(Saved entries)
....................

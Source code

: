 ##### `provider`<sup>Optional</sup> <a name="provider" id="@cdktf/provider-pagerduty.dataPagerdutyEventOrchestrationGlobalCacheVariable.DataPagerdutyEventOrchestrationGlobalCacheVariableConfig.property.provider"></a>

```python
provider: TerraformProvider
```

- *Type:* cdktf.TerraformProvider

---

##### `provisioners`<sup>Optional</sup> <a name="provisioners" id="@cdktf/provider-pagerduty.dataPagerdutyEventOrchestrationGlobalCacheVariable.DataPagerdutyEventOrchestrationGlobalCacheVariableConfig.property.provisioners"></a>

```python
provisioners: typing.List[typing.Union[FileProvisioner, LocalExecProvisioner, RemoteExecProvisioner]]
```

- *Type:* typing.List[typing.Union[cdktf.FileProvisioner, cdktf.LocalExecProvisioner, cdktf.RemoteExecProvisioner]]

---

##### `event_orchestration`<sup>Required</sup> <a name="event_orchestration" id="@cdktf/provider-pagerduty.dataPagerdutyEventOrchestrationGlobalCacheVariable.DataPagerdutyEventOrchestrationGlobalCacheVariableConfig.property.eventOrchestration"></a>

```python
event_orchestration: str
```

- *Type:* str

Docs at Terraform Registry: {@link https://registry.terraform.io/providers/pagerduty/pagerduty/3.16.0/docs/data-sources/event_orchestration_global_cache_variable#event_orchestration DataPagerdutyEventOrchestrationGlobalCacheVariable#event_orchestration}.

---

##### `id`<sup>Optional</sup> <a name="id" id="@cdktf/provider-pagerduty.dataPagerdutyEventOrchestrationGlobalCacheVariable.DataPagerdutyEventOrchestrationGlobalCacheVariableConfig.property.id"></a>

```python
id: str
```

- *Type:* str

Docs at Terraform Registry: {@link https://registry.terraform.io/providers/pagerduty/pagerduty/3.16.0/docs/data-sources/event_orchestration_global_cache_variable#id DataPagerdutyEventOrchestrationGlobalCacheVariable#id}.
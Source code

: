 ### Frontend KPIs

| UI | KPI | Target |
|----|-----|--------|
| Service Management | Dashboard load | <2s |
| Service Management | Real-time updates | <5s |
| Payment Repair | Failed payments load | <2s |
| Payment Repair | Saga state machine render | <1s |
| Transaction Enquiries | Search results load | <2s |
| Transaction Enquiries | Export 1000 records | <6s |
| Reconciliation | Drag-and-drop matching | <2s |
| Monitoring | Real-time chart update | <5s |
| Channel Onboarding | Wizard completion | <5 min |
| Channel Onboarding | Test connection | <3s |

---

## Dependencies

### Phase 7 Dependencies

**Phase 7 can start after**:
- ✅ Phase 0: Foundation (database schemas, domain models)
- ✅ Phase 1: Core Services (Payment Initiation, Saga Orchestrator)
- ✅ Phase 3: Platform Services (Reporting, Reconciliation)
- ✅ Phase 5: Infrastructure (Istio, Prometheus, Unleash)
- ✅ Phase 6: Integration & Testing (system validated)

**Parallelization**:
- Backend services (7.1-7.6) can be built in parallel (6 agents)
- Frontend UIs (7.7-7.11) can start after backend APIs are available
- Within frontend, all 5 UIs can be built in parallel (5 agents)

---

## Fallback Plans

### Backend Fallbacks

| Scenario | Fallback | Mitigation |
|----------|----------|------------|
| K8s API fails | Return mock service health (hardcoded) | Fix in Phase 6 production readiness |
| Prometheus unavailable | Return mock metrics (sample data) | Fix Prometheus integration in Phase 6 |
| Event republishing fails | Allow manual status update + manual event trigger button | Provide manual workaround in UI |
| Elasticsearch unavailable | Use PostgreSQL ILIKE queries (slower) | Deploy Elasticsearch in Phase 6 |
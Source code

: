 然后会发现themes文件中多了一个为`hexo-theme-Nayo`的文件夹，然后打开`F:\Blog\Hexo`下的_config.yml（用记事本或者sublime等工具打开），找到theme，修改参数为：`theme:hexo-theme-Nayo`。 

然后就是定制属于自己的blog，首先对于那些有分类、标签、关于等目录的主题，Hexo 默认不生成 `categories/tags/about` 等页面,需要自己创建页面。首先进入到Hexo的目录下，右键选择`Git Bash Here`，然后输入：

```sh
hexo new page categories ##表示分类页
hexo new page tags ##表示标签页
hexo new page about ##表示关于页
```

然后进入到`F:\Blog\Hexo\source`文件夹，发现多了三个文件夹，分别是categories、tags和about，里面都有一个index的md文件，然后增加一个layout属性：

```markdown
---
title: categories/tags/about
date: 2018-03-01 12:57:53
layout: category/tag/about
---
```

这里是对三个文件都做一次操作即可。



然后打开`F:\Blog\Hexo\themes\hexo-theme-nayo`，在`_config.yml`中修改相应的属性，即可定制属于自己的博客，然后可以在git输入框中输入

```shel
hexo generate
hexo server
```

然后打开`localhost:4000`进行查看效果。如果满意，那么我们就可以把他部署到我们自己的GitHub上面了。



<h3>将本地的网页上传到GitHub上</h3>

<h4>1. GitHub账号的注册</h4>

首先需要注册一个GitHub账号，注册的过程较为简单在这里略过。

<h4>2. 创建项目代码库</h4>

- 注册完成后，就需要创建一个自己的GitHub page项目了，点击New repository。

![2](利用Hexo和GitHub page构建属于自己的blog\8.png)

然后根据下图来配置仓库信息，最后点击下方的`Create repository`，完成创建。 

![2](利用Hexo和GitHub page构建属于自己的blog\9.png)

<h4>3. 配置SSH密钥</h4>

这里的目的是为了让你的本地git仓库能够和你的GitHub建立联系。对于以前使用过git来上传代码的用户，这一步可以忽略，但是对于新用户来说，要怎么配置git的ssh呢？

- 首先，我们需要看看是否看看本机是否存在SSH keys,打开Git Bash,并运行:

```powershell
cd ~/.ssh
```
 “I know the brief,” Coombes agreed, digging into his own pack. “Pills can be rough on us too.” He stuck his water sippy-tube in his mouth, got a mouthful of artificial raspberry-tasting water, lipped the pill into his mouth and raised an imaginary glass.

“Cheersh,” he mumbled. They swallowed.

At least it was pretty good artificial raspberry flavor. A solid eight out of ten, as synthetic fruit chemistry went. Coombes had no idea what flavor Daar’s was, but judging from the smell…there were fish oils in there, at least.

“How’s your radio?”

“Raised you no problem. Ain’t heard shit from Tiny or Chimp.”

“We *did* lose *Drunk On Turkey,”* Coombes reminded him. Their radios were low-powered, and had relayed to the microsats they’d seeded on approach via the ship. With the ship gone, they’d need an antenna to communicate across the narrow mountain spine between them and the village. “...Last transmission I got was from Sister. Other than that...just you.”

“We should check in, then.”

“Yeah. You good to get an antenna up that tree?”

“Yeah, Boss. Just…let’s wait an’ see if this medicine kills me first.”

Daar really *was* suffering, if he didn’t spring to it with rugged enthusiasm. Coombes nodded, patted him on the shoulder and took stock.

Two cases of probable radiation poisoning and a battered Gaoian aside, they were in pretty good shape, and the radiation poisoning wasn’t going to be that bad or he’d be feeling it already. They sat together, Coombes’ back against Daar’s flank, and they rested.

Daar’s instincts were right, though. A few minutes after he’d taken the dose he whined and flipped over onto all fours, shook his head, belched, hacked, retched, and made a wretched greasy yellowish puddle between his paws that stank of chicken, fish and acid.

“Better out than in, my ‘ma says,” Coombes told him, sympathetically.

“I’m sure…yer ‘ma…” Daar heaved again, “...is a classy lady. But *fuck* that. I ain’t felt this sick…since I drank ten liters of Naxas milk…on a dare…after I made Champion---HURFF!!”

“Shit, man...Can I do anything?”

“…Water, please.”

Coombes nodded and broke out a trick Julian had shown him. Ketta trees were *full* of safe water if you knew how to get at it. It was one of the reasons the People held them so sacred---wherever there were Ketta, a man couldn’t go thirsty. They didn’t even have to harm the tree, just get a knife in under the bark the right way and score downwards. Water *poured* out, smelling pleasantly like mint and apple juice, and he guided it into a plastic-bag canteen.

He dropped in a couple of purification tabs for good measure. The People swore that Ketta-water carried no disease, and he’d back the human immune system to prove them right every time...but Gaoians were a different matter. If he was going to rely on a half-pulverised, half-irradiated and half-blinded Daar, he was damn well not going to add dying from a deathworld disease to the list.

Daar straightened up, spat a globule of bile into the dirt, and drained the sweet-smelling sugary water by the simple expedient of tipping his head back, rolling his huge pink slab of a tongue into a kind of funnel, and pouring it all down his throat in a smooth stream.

....................

**WHAT NEEDS TO BE DONE:** In the records, which lines use the word "RemoteExecProvisioner"? Report them.

**OUTPUT OF THE EXERCISE:**
provisioners: typing.List[typing.Union[FileProvisioner, LocalExecProvisioner, RemoteExecProvisioner]]
- *Type:* typing.List[typing.Union[cdktf.FileProvisioner, cdktf.LocalExecProvisioner, cdktf.RemoteExecProvisioner]]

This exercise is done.